- Three-quarter view of the Il-30

General information
- Type: Bomber
- National origin: Soviet Union
- Manufacturer: Ilyushin
- Number built: 1

History
- First flight: Never flew
- Developed from: Ilyushin Il-28

= Ilyushin Il-30 =

1949 bomber aircraft prototype by Ilyushin

The Ilyushin Il-30 was a Soviet turbojet-powered tactical bomber designed as a higher-performance, swept wing version of the Ilyushin Il-28, in the late 1940s. Its thin wing and engine nacelles necessitated the use of tandem landing gear, the first Soviet aircraft to do so. It was apparently canceled before the prototype made its first flight, although sources disagree with this.

==Development==
The Il-30 was a follow-on to the Il-28, although design began on 21 June 1948, before the Il-28 had flown.
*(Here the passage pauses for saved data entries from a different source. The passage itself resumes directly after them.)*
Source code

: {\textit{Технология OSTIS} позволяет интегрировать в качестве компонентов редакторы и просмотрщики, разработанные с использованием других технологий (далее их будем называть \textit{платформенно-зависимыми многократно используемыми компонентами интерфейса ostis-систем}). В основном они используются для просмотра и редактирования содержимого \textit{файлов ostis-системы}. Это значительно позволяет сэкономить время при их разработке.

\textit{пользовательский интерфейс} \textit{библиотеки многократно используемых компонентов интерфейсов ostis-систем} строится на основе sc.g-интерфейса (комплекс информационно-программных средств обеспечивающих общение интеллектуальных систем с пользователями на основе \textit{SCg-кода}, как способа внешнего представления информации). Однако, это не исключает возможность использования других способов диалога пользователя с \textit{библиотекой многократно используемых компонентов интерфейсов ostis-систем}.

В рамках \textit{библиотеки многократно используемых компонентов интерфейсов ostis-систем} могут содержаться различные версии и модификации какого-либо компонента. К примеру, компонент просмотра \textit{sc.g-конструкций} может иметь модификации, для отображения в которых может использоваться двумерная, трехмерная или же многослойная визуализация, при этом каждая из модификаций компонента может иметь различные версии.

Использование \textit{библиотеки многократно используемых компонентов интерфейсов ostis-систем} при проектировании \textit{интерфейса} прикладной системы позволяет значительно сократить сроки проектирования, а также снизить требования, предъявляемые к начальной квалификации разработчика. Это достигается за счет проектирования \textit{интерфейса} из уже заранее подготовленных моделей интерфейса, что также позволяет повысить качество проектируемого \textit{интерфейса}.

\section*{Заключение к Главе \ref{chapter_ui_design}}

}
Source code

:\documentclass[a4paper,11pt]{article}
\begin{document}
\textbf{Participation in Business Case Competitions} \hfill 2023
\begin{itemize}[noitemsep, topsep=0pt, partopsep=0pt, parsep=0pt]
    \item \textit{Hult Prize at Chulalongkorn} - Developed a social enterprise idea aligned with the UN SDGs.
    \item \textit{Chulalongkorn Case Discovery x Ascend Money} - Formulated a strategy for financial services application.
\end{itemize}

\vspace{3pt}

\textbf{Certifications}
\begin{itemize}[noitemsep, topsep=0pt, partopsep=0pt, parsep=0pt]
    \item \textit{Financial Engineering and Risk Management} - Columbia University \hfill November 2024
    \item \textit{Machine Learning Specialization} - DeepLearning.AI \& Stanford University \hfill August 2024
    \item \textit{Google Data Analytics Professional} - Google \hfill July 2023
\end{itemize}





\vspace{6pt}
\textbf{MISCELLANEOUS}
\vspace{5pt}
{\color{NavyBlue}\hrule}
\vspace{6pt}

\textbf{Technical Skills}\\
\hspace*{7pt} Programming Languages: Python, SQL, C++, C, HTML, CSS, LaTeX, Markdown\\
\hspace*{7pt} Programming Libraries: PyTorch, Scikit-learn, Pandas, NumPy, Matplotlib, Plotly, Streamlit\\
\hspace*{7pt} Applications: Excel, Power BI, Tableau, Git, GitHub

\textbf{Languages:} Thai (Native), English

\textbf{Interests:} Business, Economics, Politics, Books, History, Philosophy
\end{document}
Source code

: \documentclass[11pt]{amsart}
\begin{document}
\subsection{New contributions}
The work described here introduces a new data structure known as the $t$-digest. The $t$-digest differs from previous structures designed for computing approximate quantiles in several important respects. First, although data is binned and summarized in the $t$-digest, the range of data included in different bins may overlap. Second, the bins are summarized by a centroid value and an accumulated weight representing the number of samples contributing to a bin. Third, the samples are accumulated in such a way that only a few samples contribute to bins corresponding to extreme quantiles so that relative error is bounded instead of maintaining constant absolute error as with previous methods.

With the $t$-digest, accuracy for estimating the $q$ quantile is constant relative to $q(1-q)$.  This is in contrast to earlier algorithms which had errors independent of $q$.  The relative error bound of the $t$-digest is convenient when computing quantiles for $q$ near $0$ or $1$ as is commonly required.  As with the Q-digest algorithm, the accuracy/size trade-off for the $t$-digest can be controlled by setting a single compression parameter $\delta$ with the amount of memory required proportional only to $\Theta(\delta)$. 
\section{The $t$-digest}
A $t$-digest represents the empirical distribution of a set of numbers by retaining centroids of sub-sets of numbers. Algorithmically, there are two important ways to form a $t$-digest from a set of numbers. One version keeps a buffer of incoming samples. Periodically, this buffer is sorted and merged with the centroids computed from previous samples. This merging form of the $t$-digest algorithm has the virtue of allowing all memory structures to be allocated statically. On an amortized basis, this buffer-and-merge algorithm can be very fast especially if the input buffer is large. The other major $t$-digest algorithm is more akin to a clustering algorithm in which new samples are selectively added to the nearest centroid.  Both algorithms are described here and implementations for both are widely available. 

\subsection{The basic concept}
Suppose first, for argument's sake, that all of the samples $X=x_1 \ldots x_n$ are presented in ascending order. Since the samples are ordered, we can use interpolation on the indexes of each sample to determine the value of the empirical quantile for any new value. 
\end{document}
It was designed to meet a requirement for a jet bomber that could carry 2000 kg to a range of 3500 km with a maximum speed no less than 1000 km/h. The design took that of the Il-28 as a starting point, but had thin, shoulder-mounted swept wings with a 35° sweep angle, chosen to allow the aircraft to reach its required speed. It was intended to be powered by two new Lyulka TR-3 axial-flow turbojet engines with 45.1 kN (10,140 lbf) thrust each in wing-mounted nacelles. Both the fuselage and the nacelles were area ruled.

Thin wings and the 2° anhedral necessary to cure the excessive lateral stability limited the amount of fuel that could be carried and tip tanks were required to meet the range requirement. The slim engine nacelles did not allow the main landing gear to be stowed there as was done in the Il-28. The solution was to house them within the fuselage — the first bicycle landing gear on a Soviet aircraft — with small, twin-wheeled, outriggers mounted underneath the nacelles to stabilize the aircraft on the ground.

The aircraft had a crew of four, the pilot, a bombardier, and two gunners. The pilot, bombardier and dorsal gunner shared one pressurized compartment that was subdivided into (firstly) a bombardier's position in the extensively glazed nose, and (secondly) a combined cockpit and dorsal turret (Il-V-12): the pilot and dorsal gunner were effectively placed back-to-back underneath the canopy. The tail gunner had a separate, pressurized turret (Il-K6) at the rear of the aircraft. Defensive armament was six 23 mm Nudelman-Rikhter NR-23 cannon: two fixed firing forward and one pair in each turret. Maximum bomb load was 4000 kg

The initial results were favorable, and a full-scale mockup was formally reviewed in March 1949. The prototype was completed by August 1949, but an incident involving the rival swept-wing Tupolev Tu-82 that broke an engine mount during a low-altitude flight led to delays as additional tests were demanded to determine the strength of the wings before the first flight was made. By the following year, the Il-30 program had lost momentum as the Ilyushin OKB was ordered to concentrate its resources on facilitating the service introduction of the Il-28. The Il-30 program was formally terminated by government order on 20 August 1950, and the prototype was eventually scrapped at the beginning of the 1960s. Aviation historian Bill Gunston quotes a maiden flight date of 9 September 1949, but Vaclav Nemecek says 1951.

Although the Il-30 never actually flew, it was the subject of much (misinformed) speculation in the West. Some of the common misconceptions were that it had a ventral gun mount and that it was the first Soviet bomber to attain the speed of 1000 km/h.